++++ RECORDS PROVIDED

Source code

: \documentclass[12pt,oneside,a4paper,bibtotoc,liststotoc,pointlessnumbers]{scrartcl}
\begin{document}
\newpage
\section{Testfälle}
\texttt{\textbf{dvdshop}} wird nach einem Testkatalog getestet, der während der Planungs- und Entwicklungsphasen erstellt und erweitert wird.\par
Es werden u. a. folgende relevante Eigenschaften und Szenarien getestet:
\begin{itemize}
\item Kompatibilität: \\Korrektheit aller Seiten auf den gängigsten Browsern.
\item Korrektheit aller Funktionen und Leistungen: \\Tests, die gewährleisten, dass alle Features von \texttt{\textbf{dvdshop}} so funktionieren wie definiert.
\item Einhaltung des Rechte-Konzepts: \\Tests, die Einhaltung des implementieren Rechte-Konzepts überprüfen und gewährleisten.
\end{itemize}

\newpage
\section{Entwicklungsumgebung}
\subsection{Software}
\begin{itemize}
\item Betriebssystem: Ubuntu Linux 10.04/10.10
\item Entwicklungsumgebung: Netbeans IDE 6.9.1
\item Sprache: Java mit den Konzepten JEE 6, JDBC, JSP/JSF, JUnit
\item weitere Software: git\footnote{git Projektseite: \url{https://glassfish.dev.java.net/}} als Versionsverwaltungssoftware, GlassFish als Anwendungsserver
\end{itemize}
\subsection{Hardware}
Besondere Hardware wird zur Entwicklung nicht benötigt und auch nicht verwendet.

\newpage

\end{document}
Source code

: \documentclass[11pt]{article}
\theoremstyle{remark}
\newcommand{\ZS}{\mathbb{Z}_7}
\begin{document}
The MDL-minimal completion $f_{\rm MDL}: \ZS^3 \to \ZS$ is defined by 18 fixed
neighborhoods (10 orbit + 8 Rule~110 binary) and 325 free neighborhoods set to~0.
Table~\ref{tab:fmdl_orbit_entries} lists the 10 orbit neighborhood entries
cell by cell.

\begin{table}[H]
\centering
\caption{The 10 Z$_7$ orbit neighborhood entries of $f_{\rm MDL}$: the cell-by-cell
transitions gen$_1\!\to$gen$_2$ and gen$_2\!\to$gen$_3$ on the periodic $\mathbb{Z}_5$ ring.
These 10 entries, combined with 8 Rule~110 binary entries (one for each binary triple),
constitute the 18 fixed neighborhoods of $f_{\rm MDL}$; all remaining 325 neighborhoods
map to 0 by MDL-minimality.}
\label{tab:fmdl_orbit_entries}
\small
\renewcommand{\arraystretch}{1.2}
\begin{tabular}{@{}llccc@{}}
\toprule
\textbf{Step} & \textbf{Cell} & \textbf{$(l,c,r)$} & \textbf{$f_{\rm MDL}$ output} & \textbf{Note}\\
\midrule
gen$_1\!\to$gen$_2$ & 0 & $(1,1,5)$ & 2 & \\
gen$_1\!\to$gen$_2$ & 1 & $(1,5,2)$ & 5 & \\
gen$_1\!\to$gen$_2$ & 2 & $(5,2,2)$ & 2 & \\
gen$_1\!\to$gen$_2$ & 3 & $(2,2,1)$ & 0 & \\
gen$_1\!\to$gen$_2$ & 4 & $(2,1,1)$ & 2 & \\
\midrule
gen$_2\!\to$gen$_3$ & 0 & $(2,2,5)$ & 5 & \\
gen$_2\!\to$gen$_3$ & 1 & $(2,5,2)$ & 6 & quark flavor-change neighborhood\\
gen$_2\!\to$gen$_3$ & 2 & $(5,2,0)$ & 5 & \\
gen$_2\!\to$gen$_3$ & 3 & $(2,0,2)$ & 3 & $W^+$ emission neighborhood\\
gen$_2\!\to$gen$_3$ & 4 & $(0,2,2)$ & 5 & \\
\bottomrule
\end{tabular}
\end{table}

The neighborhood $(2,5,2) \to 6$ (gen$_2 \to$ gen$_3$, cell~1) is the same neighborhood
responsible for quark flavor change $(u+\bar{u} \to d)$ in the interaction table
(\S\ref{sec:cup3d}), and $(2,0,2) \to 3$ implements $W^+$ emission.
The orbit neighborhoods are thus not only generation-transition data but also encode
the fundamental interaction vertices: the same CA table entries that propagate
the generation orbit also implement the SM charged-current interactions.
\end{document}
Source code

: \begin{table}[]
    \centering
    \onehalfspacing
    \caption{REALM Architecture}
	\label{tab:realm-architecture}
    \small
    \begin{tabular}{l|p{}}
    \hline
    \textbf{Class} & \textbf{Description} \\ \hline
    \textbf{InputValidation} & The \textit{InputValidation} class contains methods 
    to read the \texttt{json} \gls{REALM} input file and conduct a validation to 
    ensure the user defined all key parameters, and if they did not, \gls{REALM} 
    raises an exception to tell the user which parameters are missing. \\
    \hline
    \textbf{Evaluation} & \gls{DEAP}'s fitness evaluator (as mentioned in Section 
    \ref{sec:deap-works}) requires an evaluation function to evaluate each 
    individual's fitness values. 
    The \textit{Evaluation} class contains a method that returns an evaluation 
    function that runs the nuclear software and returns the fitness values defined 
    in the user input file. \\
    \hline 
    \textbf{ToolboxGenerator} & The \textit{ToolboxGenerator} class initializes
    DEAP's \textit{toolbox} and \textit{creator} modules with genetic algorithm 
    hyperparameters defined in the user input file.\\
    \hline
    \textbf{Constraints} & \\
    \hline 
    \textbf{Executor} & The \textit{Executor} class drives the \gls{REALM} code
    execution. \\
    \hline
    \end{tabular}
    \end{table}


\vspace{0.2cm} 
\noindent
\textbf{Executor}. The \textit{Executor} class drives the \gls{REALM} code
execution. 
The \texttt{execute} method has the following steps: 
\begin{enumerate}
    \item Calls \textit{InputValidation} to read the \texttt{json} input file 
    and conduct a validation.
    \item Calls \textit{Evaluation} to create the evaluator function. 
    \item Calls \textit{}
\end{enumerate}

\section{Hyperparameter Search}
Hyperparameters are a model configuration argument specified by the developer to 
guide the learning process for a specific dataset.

++++++++

INSTRUCTIONS TO FOLLOW>
From the entries above, collect every line with the string "label" in it.

SOLVED EXERCISE>
\label{tab:fmdl_orbit_entries}
	\label{tab:realm-architecture}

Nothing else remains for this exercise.